One of the biggest challenges in entertaining at home is timing everything. First, one must assume that the guests will arrive on time, and then as host, you need to create a time-line of when the meal must go in and out of the oven so that everything’s ready and hot at the same time. Yeah, right!
As I get away from professional cooking, and focus more on recreational cooking, my style of entertaining has evolved. After all these years of being in the kitchen for the party, I want to spend time with the guests. While the food is still important, I value other aspects of a dinner party – a relaxed and convivial atmosphere that encourages lively conversation. The food becomes the backdrop for the evening.
Part of my success, or so my friends tell me, is that I’m a calm hostess (I think it’s that I serve copious amounts of wine). I’m not anxious about the meal, nor am I racing around when the guests arrive trying to put the finishing touches on a recipe. Much of this is my professional training. But a lot has to do with the menu. I opt for resilient recipes – These could be dishes that don’t suffer from pre-cooking and last minute reheating. Or recipes that have a large window of “doneness” – think chicken thighs instead of chicken breasts. Better yet, during the winter, I make stews that actually get better the longer they cook.
Such is the recommendation I offered my friend R who just got engaged. She’s hosting her parents and future in-laws for dinner – the first meeting for the two sets of parents. One can never predict how the evening will go… will the conversation be lively during the hors d’oeuvres and delay dinner? Will the silence be deafening and encourage an earlier start to the meal? For sure, let’s hope for the former. And with a stew gently staying warm in the oven, she can enjoy the company and know that the meal will be even better.
(serves 4-6 guests)
2 pounds cubed beef stew meat
1/4 cup flour
3 slices smoked bacon
1 large carrot, peeled and sliced
1 onion, peeled and diced
1 large shallot, peeled and chopped.
1 celery rib, chopped
1/4 lb. mushrooms, quartered
1 cup chicken broth
1 - 10 oz. can tomatoes
1/2 bottle red wine
1/2 cup brandy
2 sprigs thyme
1/2 tsp. cumin seeds
1 tbs. plain oil.
salt and pepper to taste
1. Season beef with salt and pepper. Dust with flour. Dice bacon, and put in a large skillet with high sides. Brown bacon over high heat. Remove bacon and set aside
2. Add oil and beef, and brown beef (on high heat) for about 4 minutes on each side. Add onions, shallots, carrot, celery, and cook for about 5 minutes more.

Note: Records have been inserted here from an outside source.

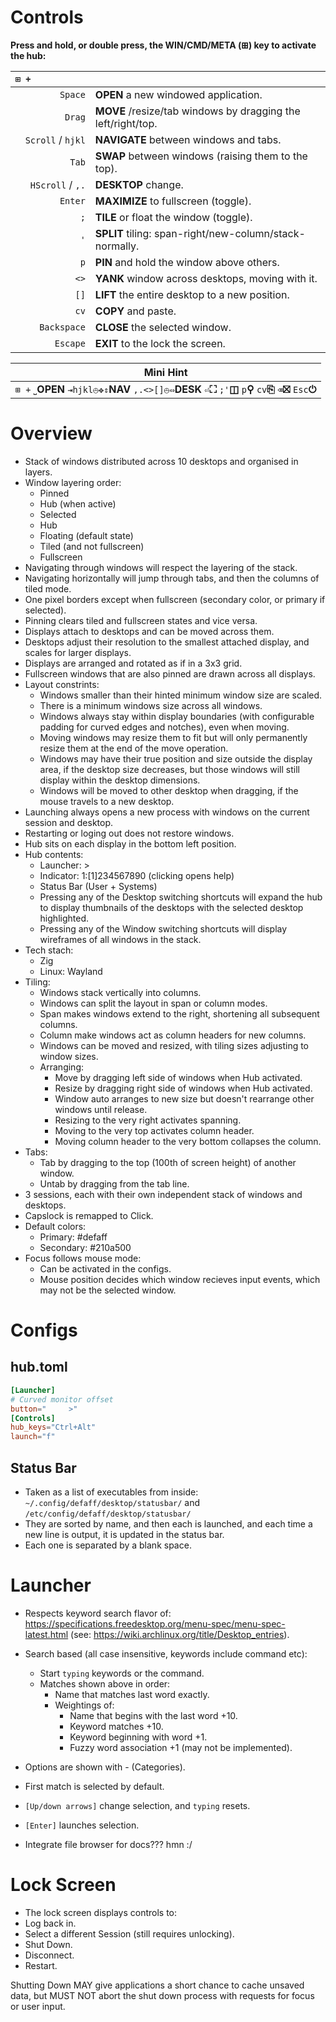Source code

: # Controls

**Press and hold, or double press, the WIN/CMD/META (⊞) key to activate the hub:**

| `⊞ +            ` |  |
| ---: | :--- |
| `Space` | **OPEN** a new windowed application. |
| `Drag` | **MOVE** /resize/tab windows by dragging the left/right/top. |
| `Scroll` / `hjkl` | **NAVIGATE** between windows and tabs. |
| `Tab` | **SWAP** between windows (raising them to the top). |
| `HScroll` / `,.` | **DESKTOP** change. |
| `Enter` | **MAXIMIZE** to fullscreen (toggle). |
| `;` | **TILE** or float the window (toggle). |
| `'` | **SPLIT** tiling: span-right/new-column/stack-normally. |
| `p` | **PIN** and hold the window above others. |
| `<>` | **YANK** window across desktops, moving with it. |
| `[]` | **LIFT** the entire desktop to a new position. |
| `cv` | **COPY** and paste. |
| `Backspace` | **CLOSE** the selected window. |
| `Escape` | **EXIT** to the lock the screen. |

| Mini Hint |
| --- |
| `⊞ +` `⎵`**OPEN** `⇥hjkl⦺✥⇕`**NAV** `,.<>[]⦺⇔`**DESK** `⏎`**⛶** `;'`**◫** `p`**⚲** `cv`**⎘** `⌫`**⛝** `Esc`**⏻** |

# Overview

* Stack of windows distributed across 10 desktops and organised in layers.
* Window layering order:
  * Pinned
  * Hub (when active)
  * Selected
  * Hub
  * Floating (default state)
  * Tiled (and not fullscreen)
  * Fullscreen
* Navigating through windows will respect the layering of the stack.
* Navigating horizontally will jump through tabs, and then the columns of tiled mode.
* One pixel borders except when fullscreen (secondary color, or primary if selected).
* Pinning clears tiled and fullscreen states and vice versa.
* Displays attach to desktops and can be moved across them.
* Desktops adjust their resolution to the smallest attached display, and scales for larger displays.
* Displays are arranged and rotated as if in a 3x3 grid.
* Fullscreen windows that are also pinned are drawn across all displays.
* Layout constrints:
  * Windows smaller than their hinted minimum window size are scaled.
  * There is a minimum windows size across all windows.
  * Windows always stay within display boundaries (with configurable padding for curved edges and notches), even when moving.
  * Moving windows may resize them to fit but will only permanently resize them at the end of the move operation.
  * Windows may have their true position and size outside the display area, if the desktop size decreases, but those windows will still display within the desktop dimensions.
  * Windows will be moved to other desktop when dragging, if the mouse travels to a new desktop. 
* Launching always opens a new process with windows on the current session and desktop.
* Restarting or loging out does not restore windows.
* Hub sits on each display in the bottom left position.
* Hub contents:
  * Launcher: >
  * Indicator: 1:[1]234567890 (clicking opens help)
  * Status Bar (User + Systems)
  * Pressing any of the Desktop switching shortcuts will expand the hub to display thumbnails of the desktops with the selected desktop highlighted.
  * Pressing any of the Window switching shortcuts will display wireframes of all windows in the stack.
* Tech stach:
  * Zig
  * Linux: Wayland
* Tiling:
  * Windows stack vertically into columns.
  * Windows can split the layout in span or column modes.
  * Span makes windows extend to the right, shortening all subsequent columns.
  * Column make windows act as column headers for new columns.
  * Windows can be moved and resized, with tiling sizes adjusting to window sizes.
  * Arranging:
    * Move by dragging left side of windows when Hub activated.
    * Resize by dragging right side of windows when Hub activated.
    * Window auto arranges to new size but doesn't rearrange other windows until release.
    * Resizing to the very right activates spanning.
    * Moving to the very top activates column header.
    * Moving column header to the very bottom collapses the column.
* Tabs:
  * Tab by dragging to the top (100th of screen height) of another window.
  * Untab by dragging from the tab line.
* 3 sessions, each with their own independent stack of windows and desktops. 
* Capslock is remapped to Click.
* Default colors:
  * Primary: #defaff
  * Secondary: #210a500
* Focus follows mouse mode:
  * Can be activated in the configs.
  * Mouse position decides which window recieves input events, which may not be the selected window.

# Configs

## hub.toml

```toml
[Launcher]
# Curved monitor offset
button="     >"
[Controls]
hub_keys="Ctrl+Alt"
launch="f"
```

## Status Bar

* Taken as a list of executables from inside: `~/.config/defaff/desktop/statusbar/` and `/etc/config/defaff/desktop/statusbar/`
* They are sorted by name, and then each is launched, and each time a new line is output, it is updated in the status bar.
* Each one is separated by a blank space.

# Launcher

* Respects keyword search flavor of:  https://specifications.freedesktop.org/menu-spec/menu-spec-latest.html (see: https://wiki.archlinux.org/title/Desktop_entries).
* Search based (all case insensitive, keywords include command etc):
  * Start `typing` keywords or the command.
  * Matches shown above in order:
    * Name that matches last word exactly.
    * Weightings of:
      * Name that begins with the last word +10.
      * Keyword matches +10.
      * Keyword beginning with word +1.
      * Fuzzy word association +1 (may not be implemented).
* Options are shown with <Name> - <Comment> (Categories).
* First match is selected by default.
* `[Up/down arrows]` change selection, and `typing` resets.
* `[Enter]` launches selection.

* Integrate file browser for docs??? hmn :/

# Lock Screen

* The lock screen displays controls to:
 * Log back in.
 * Select a different Session (still requires unlocking).
 * Shut Down.
 * Disconnect.
 * Restart.

Shutting Down MAY give applications a short chance to cache unsaved data, but MUST NOT abort the shut down process with requests for focus or user input.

3. Turn heat off, and deglaze pan with brandy and red wine. Scrap all of the browned bits off the bottom, this is good stuff. Add chicken stock, thyme and cumin. Turn heat back to high, and bring liquid to a boil. Reduce heat to simmer, cover pot. Put in 325 oven. After about 1 1/2 hour, add mushrooms. Cook covered for another hour or until meat is tender.
4. Serve stew over egg noodles or with grilled bread.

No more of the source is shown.